0

I want to test if a string contains a word or not. So, I have this regex expression:/\bde\b/gi

And, if my string is "Comida de cão", it works.

But, if I have a string like "Necessidade de adeus depois " it also matches the "de" in "necessidade", "adeus" and "depois".

Besides, when I try to match words with accents in a string like "é a vida", using the regex like this: /\bé\b/gi nothing is found. But if I search for a word with an accent in the middle it is found! So in the string "O nível" if I use the following regex expression /\bnível\b/gi it matches the right word.

I've been searching similar issues but I still didn't manage to solve my problem.

Btw, here the first issue doesn't happen and it works as expected.

Thanks!

Edit: Added my code

var myRe = new RegExp("\\b" + query + "\\b","iu");
var match = myRe.test("Necessidade de adeus depois");
ninjacow55
  • 27
  • 1
  • 2
  • 10
  • Just tried on [Regex101](https://regex101.com/) and I can't reproduce, I get correct results – ctwheels Aug 31 '17 at 15:23
  • 2
    The problem is most likely your code, which you're supposed to show. –  Aug 31 '17 at 15:23
  • Can you post the code where you're using it? – intrepid_em Aug 31 '17 at 15:25
  • 1
    cannot reproduce the first problem too, works here. For the second, there's a problem with `\b` and unicode chars, [see here](https://stackoverflow.com/questions/10590098/javascript-regexp-word-boundaries-unicode-characters). By the way it can be good to use `u` option for unicode chars supprt – Kaddath Aug 31 '17 at 15:31
  • @Kaddath is correct about using the `u` option for your second issue `\bé\b/giu` works – ctwheels Aug 31 '17 at 15:32
  • @ctwheels As in the link I posted, it also works fine for me on regex101. I already added my code – ninjacow55 Aug 31 '17 at 15:36
  • @Kaddath tried adding the u but it didn't solve it – ninjacow55 Aug 31 '17 at 15:37
  • @ChrisG I already edited and added the code – ninjacow55 Aug 31 '17 at 15:52
  • It works, use python flavor – Abr001am Nov 23 '17 at 21:21
  • @Idle how can I do that? – ninjacow55 Nov 25 '17 at 11:01
  • @ninjacow55 javascript is known to have unicode problems, italian and french and spanish like languages are likely not regex parsable, I was just pointing that your regex syntax is fine, it's not using it in JS, the solution is below. – Abr001am Nov 25 '17 at 16:25
  • @Idle well, yeah, below they made it work when I'm using pure JS, but I'm using a framework called Vue.js and so it doesn't work properly... Do you know anything about this? I've been searching the web and I didn't find anything... – ninjacow55 Nov 28 '17 at 12:33

1 Answers1

1

The closest to a working thing that I have found is this. Like stated in my comment, there seem to be a problem with word boundaries and unicode characters.

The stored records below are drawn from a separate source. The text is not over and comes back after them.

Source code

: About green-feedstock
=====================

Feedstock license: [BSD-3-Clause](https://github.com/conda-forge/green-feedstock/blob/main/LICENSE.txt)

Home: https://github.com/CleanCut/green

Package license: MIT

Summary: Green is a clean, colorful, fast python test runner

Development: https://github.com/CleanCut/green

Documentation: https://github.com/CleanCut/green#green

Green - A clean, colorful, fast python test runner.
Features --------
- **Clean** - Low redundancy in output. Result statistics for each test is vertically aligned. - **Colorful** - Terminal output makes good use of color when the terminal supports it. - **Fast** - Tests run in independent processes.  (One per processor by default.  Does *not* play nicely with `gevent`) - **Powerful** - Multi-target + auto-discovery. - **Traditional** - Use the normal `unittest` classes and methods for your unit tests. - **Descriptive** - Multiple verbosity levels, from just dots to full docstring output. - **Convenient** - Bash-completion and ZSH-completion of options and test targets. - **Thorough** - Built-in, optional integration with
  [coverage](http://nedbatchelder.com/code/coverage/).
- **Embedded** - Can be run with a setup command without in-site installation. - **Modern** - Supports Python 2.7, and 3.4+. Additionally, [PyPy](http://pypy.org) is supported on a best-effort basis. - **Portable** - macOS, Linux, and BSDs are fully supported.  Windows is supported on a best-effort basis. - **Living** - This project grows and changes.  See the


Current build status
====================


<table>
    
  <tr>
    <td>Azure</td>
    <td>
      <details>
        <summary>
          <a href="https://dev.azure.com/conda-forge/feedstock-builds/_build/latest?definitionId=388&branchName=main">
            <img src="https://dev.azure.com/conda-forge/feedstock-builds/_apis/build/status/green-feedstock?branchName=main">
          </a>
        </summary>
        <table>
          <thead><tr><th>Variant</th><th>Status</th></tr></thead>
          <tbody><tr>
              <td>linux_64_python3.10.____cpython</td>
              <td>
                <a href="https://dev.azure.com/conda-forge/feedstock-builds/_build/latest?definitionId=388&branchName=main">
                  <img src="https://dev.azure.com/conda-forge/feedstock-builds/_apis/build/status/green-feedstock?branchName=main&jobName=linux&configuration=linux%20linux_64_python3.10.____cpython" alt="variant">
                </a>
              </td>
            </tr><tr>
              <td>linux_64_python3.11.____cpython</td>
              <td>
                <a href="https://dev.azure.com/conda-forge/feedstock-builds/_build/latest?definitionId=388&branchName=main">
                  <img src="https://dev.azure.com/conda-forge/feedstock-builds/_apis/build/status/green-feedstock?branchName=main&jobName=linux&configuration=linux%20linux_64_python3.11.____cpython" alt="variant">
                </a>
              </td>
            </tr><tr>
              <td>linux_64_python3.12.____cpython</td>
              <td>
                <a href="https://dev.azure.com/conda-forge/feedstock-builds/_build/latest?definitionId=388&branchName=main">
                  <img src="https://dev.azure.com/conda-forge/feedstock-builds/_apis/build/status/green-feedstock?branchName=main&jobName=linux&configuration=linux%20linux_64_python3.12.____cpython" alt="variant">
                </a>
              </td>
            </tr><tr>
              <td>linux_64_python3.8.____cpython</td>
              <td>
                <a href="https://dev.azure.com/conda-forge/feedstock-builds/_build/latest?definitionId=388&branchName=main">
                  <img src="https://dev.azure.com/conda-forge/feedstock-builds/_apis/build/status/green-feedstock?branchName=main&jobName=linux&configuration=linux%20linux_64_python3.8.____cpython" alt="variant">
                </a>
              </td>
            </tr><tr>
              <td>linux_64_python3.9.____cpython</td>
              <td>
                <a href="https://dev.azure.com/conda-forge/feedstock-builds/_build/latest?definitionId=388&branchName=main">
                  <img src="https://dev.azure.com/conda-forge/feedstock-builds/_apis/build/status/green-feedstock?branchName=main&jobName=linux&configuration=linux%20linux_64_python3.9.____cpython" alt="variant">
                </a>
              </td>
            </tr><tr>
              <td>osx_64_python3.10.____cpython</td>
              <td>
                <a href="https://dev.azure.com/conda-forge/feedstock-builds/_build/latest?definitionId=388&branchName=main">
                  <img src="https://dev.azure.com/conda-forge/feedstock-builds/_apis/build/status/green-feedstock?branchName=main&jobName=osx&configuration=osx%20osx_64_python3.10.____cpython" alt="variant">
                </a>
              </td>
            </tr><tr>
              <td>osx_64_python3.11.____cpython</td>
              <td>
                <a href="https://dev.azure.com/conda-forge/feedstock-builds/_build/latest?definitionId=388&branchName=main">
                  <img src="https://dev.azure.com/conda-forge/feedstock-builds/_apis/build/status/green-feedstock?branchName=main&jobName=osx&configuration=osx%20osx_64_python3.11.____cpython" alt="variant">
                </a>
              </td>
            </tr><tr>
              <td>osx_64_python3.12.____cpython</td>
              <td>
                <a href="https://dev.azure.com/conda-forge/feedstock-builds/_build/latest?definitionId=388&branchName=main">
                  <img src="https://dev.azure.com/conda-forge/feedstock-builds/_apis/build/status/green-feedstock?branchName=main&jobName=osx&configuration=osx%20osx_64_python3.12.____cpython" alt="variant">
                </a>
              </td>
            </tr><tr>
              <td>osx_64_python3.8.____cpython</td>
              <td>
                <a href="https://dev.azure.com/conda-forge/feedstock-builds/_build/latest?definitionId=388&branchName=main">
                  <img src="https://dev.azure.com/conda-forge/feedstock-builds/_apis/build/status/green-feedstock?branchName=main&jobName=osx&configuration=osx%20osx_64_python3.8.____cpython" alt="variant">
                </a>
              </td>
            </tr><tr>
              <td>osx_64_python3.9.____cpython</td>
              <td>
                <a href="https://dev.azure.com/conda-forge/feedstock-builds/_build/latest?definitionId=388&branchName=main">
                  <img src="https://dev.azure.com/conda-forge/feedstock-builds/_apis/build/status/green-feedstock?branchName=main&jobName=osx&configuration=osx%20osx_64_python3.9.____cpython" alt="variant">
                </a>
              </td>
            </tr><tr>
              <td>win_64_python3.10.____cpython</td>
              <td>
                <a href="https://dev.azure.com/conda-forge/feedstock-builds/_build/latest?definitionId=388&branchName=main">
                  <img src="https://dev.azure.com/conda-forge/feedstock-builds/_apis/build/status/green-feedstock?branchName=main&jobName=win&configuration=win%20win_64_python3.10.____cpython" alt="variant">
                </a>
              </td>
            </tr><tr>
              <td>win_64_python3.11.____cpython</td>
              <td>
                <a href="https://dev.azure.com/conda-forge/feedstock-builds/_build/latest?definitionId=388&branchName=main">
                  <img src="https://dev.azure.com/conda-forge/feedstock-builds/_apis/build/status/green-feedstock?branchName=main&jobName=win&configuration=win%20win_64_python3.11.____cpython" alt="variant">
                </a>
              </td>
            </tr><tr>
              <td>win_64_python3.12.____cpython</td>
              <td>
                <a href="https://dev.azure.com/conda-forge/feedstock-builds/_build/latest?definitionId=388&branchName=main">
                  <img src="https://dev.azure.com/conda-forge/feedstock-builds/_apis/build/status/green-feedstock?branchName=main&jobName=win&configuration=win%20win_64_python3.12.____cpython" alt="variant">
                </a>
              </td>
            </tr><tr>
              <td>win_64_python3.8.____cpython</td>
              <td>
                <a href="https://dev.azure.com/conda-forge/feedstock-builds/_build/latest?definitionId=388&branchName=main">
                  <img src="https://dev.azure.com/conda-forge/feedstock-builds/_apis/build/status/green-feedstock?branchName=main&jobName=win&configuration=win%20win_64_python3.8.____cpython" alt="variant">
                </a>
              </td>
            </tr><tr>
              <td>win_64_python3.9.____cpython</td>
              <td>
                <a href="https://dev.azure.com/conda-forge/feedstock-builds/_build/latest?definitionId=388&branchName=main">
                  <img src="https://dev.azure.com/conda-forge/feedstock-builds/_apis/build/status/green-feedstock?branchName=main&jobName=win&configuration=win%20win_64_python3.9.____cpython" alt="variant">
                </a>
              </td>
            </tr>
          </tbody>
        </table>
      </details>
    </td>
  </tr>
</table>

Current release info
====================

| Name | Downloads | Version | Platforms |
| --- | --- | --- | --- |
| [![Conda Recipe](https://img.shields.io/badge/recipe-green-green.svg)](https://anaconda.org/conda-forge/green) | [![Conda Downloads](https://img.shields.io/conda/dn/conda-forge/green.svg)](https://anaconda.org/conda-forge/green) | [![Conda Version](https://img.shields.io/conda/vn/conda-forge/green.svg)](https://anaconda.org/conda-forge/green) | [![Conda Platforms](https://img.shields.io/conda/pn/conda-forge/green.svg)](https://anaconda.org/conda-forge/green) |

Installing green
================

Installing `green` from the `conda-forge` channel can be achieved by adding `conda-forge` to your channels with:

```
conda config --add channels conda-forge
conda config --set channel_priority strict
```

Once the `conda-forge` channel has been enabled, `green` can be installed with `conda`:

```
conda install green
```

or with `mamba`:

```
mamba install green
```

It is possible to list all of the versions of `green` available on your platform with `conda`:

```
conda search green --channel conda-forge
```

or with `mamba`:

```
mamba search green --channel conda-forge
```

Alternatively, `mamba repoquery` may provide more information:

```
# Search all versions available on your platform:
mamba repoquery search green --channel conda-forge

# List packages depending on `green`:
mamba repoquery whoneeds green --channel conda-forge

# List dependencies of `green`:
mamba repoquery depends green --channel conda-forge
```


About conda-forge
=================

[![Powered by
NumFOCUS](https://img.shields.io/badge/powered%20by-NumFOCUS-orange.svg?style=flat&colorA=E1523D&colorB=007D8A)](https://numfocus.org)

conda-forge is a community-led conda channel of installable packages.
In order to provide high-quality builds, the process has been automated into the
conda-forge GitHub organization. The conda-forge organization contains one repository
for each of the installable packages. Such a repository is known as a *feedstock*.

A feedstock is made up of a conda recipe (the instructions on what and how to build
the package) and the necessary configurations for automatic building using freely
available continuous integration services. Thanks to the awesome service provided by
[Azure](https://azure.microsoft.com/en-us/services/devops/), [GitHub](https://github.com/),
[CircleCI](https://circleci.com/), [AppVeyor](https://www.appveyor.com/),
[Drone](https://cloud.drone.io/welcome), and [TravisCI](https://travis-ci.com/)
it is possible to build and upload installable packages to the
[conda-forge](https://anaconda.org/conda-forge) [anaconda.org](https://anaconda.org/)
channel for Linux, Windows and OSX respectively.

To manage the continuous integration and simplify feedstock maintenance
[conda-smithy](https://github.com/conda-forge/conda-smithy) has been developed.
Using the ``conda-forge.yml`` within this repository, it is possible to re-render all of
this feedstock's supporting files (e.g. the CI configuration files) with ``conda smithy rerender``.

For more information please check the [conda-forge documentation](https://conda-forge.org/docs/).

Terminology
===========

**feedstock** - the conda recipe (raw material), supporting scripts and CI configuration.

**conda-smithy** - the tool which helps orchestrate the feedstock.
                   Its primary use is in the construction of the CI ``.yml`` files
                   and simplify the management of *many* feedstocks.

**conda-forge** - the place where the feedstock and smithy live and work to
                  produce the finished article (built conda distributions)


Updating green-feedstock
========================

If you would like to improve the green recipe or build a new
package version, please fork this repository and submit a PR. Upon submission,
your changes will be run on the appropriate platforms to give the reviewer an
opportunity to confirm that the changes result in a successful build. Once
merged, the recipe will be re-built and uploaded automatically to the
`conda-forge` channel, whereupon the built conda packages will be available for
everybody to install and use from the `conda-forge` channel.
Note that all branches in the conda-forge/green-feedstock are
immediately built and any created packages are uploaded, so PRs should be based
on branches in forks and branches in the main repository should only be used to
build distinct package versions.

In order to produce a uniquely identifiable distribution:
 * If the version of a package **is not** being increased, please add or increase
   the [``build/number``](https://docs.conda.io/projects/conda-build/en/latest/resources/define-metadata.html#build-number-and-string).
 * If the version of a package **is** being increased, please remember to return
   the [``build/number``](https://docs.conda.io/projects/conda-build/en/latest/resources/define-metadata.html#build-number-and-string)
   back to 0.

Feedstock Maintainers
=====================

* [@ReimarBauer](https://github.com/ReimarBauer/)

This solution can be improved i think, but it uses a positive lookahead (that doesn't consume the characters) to test either if start ^ or end $ of string, or if not a word character:

//accent as a word end or start
/(?=^|\W)é(?=$|\W)/giu

//no accent as a word end or start
/\bnível\b/giu

EDIT: yes that's true, does not work with multiple chars.. if you can test the length of what you want to test, you can still make different cases depending if you search for 1 or multiple chars

EDIT2: actually last edit is wrong. It doesn't depend on the length but if the accented char is near the boundary or not. so it would be /(?=^|\W)éternel\b/giu for "éternel" and /\bné(?=$|\W)/giu for "né"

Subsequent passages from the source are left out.